Source: The Scotsman, 15th September 1924
SCORING OF THE GOALS.The game opened in bright sunshine, and Aberdeen had the assistance of a stiff breeze. The Academicals' left wing was prominent at the start, and Hutton was conspicuous with good clearances. After give and take play, Academicals' took the lead at the end of five minutes. Steel slipped the ball forward to Brown, who followed up and shot a brilliant goal before the Aberdeen backs could tackle him. A combined run by the Aberdeen forwards followed, and the centre-forward shot wide. They returned to the attack, and from well out on the right Walter Jackson fond the net with a splendid drive. Following this success Aberdeen combined cleverly the wing's. Waiter Jackson shot high off has brother's accurate centre, and later the right winger brought Somerville to his knees with a powerful drive. A fine centre by Smith was missed by several Aberdeen players, and at this time the visitor could do almost everything but score. Even Hutton got into touch with the home goalkeeper, who had to save a fierce drive by the back, and a headed ball by Walter Jackson and a shot by Smith all but found their billet. Rankin in the act of shooting appeared to brought down in the penalty area, but the referee did not grant the claim of the Aberdeen players. An Academical revival followed, and Blackwell by a fine effort saved a great shot by Dickson. It seemed that the ball would reach the net off an opponent's shoulder, but the Aberdeen goalkeeper at full length was able to deflect it wide. No advantage followed to the Academicals off several flag kicks that came their way, and Blackwell effected another fine save, this time from Lister. With the game 35 minutes old, a free kick was given against Hutton for a foul on Brown. Hunt took the kick, and from 30 yards range netted with a lightning shot, Blackwell just failing to reach the ball, which crossed the line near the top of his right hand post. Aberdeen again came away following a centre by Alec Jackson, Rankin headed in, Somerville missing the ball which rolled against the bottom of the upright and was cleared by Hunter as it rebounded. James Jackson followed with a hard drive which the keener saved, following this there was a thrilling incident in front of the Academicals' goal.
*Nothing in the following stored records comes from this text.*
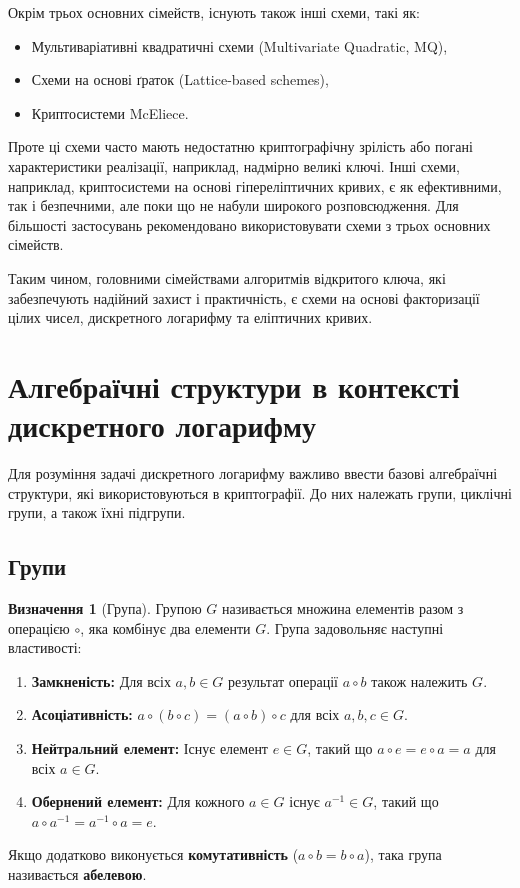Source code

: \documentclass[12pt]{report}
\theoremstyle{definition}
\newtheorem{definition}{Визначення}[chapter]
\theoremstyle{plain}
\begin{document}
Окрім трьох основних сімейств, існують також інші схеми, такі як:
\begin{itemize}
    \item Мультиваріативні квадратичні схеми (Multivariate Quadratic, MQ),
    \item Схеми на основі ґраток (Lattice-based schemes),
    \item Криптосистеми McEliece.
\end{itemize}

Проте ці схеми часто мають недостатню криптографічну зрілість або погані характеристики реалізації, наприклад, надмірно великі ключі. Інші схеми, наприклад, криптосистеми на основі гіпереліптичних кривих, є як ефективними, так і безпечними, але поки що не набули широкого розповсюдження. Для більшості застосувань рекомендовано використовувати схеми з трьох основних сімейств.

Таким чином, головними сімействами алгоритмів відкритого ключа, які забезпечують надійний захист і практичність, є схеми на основі факторизації цілих чисел, дискретного логарифму та еліптичних кривих.

\section{Алгебраїчні структури в контексті дискретного логарифму}

Для розуміння задачі дискретного логарифму важливо ввести базові алгебраїчні структури, які використовуються в криптографії. До них належать групи, циклічні групи, а також їхні підгрупи.

\subsection{Групи}

\begin{definition}[Група]
Групою \( G \) називається множина елементів разом з операцією \( \circ \), яка комбінує два елементи \( G \). Група задовольняє наступні властивості:
\begin{enumerate}
    \item \textbf{Замкненість:} Для всіх \( a, b \in G \) результат операції \( a \circ b \) також належить \( G \).
    \item \textbf{Асоціативність:} \( a \circ (b \circ c) = (a \circ b) \circ c \) для всіх \( a, b, c \in G \).
    \item \textbf{Нейтральний елемент:} Існує елемент \( e \in G \), такий що \( a \circ e = e \circ a = a \) для всіх \( a \in G \).
    \item \textbf{Обернений елемент:} Для кожного \( a \in G \) існує \( a^{-1} \in G \), такий що \( a \circ a^{-1} = a^{-1} \circ a = e \).
\end{enumerate}
Якщо додатково виконується \textbf{комутативність} (\( a \circ b = b \circ a \)), така група називається \textbf{абелевою}.
\end{definition}
\end{document}
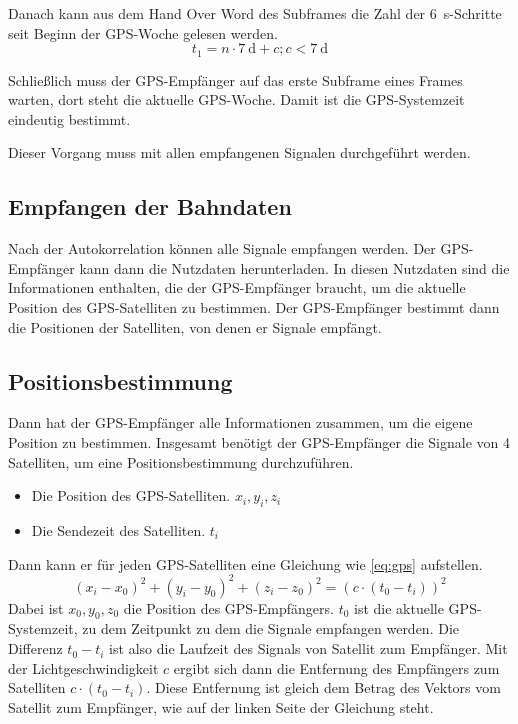 \documentclass[12pt,a4paper]{scrartcl}
\begin{document}
Danach kann aus dem Hand Over Word des Subframes die Zahl der \SI{6}{\second}-Schritte seit Beginn der GPS-Woche gelesen werden. $$t_1 = n\cdot\SI{7}{\day} + c; c<\SI{7}{\day}$$

Schließlich muss der GPS-Empfänger auf das erste Subframe eines Frames warten, dort steht die aktuelle GPS-Woche. Damit ist die GPS-Systemzeit eindeutig bestimmt.

Dieser Vorgang muss mit allen empfangenen Signalen durchgeführt werden.

\subsection{Empfangen der Bahndaten}
Nach der Autokorrelation können alle Signale empfangen werden. Der GPS-Empfänger kann dann die Nutzdaten herunterladen. In diesen Nutzdaten sind die Informationen enthalten, die der GPS-Empfänger braucht, um die aktuelle Position des GPS-Satelliten zu bestimmen. Der GPS-Empfänger bestimmt dann die Positionen der Satelliten, von denen er Signale empfängt.

\subsection{Positionsbestimmung}
\label{sec:positioning}
Dann hat der GPS-Empfänger alle Informationen zusammen, um die eigene Position zu bestimmen. Insgesamt benötigt der GPS-Empfänger die Signale von 4 Satelliten, um eine Positionsbestimmung durchzuführen.

\begin{itemize}
\item Die Position des GPS-Satelliten. $x_i,y_i,z_i$
\item Die Sendezeit des Satelliten. $t_i$
\end{itemize}

Dann kann er für jeden GPS-Satelliten eine Gleichung wie \eqref{eq:gps} aufstellen.
\begin{equation}
\label{eq:gps}
(x_i - x_0)^2 + (y_i - y_0)^2 + (z_i - z_0)^2 = (c\cdot(t_0-t_i))^2
\end{equation}
Dabei ist $x_0,y_0,z_0$ die Position des GPS-Empfängers. $t_0$ ist die aktuelle GPS-Systemzeit, zu dem Zeitpunkt zu dem die Signale empfangen werden. Die Differenz $t_0-t_i$ ist also die Laufzeit des Signals von Satellit zum Empfänger. Mit der Lichtgeschwindigkeit $c$ ergibt sich dann die Entfernung des Empfängers zum Satelliten $c\cdot (t_0-t_i)$. Diese Entfernung ist gleich dem Betrag des Vektors vom Satellit zum Empfänger, wie auf der linken Seite der Gleichung steht.
\end{document}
WAS IT A PENALTY?Johnstone in clearing kicked the ball against Walter Jackson who promptly rounded the back and reached the ball before the advancing goalkeeper could get to him. The keeper however, effectively barred the way for a shot. Jackson in order to get into position then swerved to the left, and with the ball at his foot in front of the empty goal was about to shoot when he was unceremoniously bowled over by Hunter. Both players fell locked together and before the Aberdeen leader could regain his feet Hunt had dashed in and cleared. The Aberdeen players stoutly maintained that Walter Jackson had been fouled in the area but the referee decided otherwise. Near the Interval, Alec Jackson had several runs and centres, but the Academicals defence held out, and at half-time Aberdeen were unfortunate to be in arrears.
COLOURLESS PLAY.In the opening stages of the second half play favoured the Academicals, who forced Aberdeen on to the defensive. Brown skied from close range, and several shots were charged down. Smith ultimately relieved the pressure, and Hunt got in the way of a try by Rankin before Somerville was called upon by Miller. There was a prolonged period of midfield play, and with wild kicking and passing by both teams the play deteriorated greatly. To add to the discomfiture of the spectators the weather broke down completely, and so heavy was the rain that many left the ground very early. The combination on both sides was rank bad, and with little attempt at constructive effort, the spoilers held full sway. Lister finished a run for the Academicals by crashing the ball against the upright, and at the other end Alec Jackson forced a corner, and Smith shot behind. In an effort to redeem the fortunes of the side Alec Jackson and Miller changed places, but no real improvement followed, although Aberdeen were often In a position to be dangerous. Somerville had to save off a kick by Walter Jackson, and on another occasion was fortunate to be in a good position when that player headed in. The game was well contested to the close, but it was not one from which either side derived much credit. .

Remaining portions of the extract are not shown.